茶屋の6代目と会う
そして今日のメインイベント。ハノイで19世紀から続くお茶屋さんを訪問。そこでベトナム茶の歴史を聞こうという企画だ。ズンさんが事前に根回ししてくれており、アポも取れている。お店に行くと、周囲は古い街並みの残しており、気分が盛り上がる。そしてお店も非常に古めかしい家屋に茶を飲ませるスペースがなかなか心地よい。聞けば50年前の建築物を借りて営業しているという。ベトナム戦争など相次ぐ戦争で、建物も全てが残っている訳ではない。
中は畳ではないが、板の間にござが敷かれているのか、椅子ではなく座るスタイルの部屋がある。正直ベトナム人の生活習慣が分からないが、恐らくはリラックスする空間として、直に座る文化があるのだろう。書画も掛かっており、雰囲気は出ている。裏には中庭があり、そこでもお茶が飲める。
この店の店主、6代目のスオンさんと話す。このお店は1800年代に初代の女性が茶葉を売り始めて、その後戦争などの混乱があった中、今日まで引き続き、スオンさんが父親の代を継いで6代目だという。スオンさんはお茶屋の主人の傍ら、実は新聞記者としても活躍しており、二足の草鞋を履いている。
この店には日本人の茶道家や仏教関係者なども立ち寄り、お茶の話をしていくという。中にはハノイで茶道のイベントをする人もおり、日本のメディアや雑誌でも紹介されている。スオンさんはハノイのお茶の世界の有名人だ。
ベトナムのお茶の歴史、彼によれば、それこそ戦乱で資料も散逸し、お茶屋も開店休業であった時期もあり、はっきりしたことは分からないという。当然であろう。いつからどんなお茶を飲んでいたのか、何故濃い、渋いお茶をハノイでは好むのか、分からない。
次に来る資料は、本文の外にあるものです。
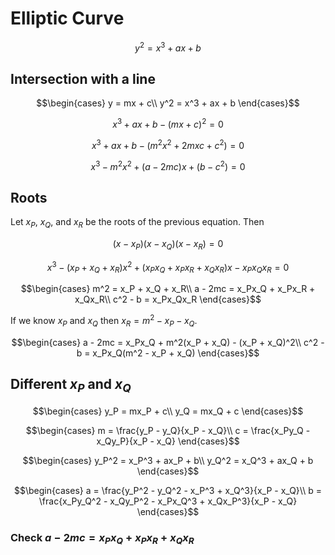 # Elliptic Curve

$$y^2 = x^3 + ax + b$$

## Intersection with a line

$$\begin{cases}
  y = mx + c\\
  y^2 = x^3 + ax + b
\end{cases}$$

$$x^3 + ax + b - (mx + c)^2 = 0$$

$$x^3 + ax + b - (m^2x^2 + 2mxc + c^2) = 0$$

$$x^3 - m^2x^2 + (a - 2mc)x + (b - c^2) = 0$$

## Roots

Let $x_P$, $x_Q$, and $x_R$ be the roots of the previous equation. Then

$$(x - x_P)(x - x_Q)(x - x_R) = 0$$

$$x^3 - (x_P + x_Q + x_R)x^2 + (x_Px_Q + x_Px_R + x_Qx_R)x - x_Px_Qx_R = 0$$

$$\begin{cases}
  m^2 = x_P + x_Q + x_R\\
  a - 2mc = x_Px_Q + x_Px_R + x_Qx_R\\
  c^2 - b = x_Px_Qx_R
\end{cases}$$

If we know $x_P$ and $x_Q$ then $x_R = m^2 - x_P - x_Q$.

$$\begin{cases}
  a - 2mc = x_Px_Q + m^2(x_P + x_Q) - (x_P + x_Q)^2\\
  c^2 - b = x_Px_Q(m^2 - x_P + x_Q)
\end{cases}$$

## Different $x_P$ and $x_Q$

$$\begin{cases}
  y_P = mx_P + c\\
  y_Q = mx_Q + c
\end{cases}$$

$$\begin{cases}
  m = \frac{y_P - y_Q}{x_P - x_Q}\\
  c = \frac{x_Py_Q - x_Qy_P}{x_P - x_Q}
\end{cases}$$

$$\begin{cases}
  y_P^2 = x_P^3 + ax_P + b\\
  y_Q^2 = x_Q^3 + ax_Q + b
\end{cases}$$

$$\begin{cases}
  a = \frac{y_P^2 - y_Q^2 - x_P^3 + x_Q^3}{x_P - x_Q}\\
  b = \frac{x_Py_Q^2 - x_Qy_P^2 - x_Px_Q^3 + x_Qx_P^3}{x_P - x_Q}
\end{cases}$$

### Check $a - 2mc = x_Px_Q + x_Px_R + x_Qx_R$



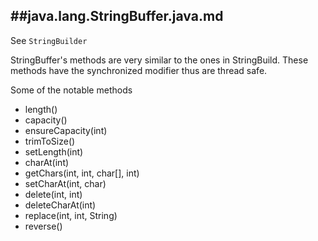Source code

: ##java.lang.StringBuffer.java.md
------------

See `StringBuilder`

StringBuffer's methods are very similar to the ones in StringBuild. These methods
have the synchronized modifier thus are thread safe.

Some of the notable methods
- length()
- capacity()
- ensureCapacity(int)
- trimToSize()
- setLength(int)
- charAt(int)
- getChars(int, int, char[], int)
- setCharAt(int, char)
- delete(int, int)
- deleteCharAt(int)
- replace(int, int, String)
- reverse()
1950年代にハノイでプーアール茶が作られていた歴史を聞いてみると、それも初耳とのことで、こちらが漢字で書かれた資料を提供した。
スオンさんのおじさんという人も傍で控えて聞いていたが、歴史はお手上げという感じでどこかへ行ってしまう。ベトナム茶の歴史は、老齢な茶樹が発見されたこともあり、これから少しずつ解明されていくと思われるが、資料がない以上、ある部分は憶測の域を出ないだろう。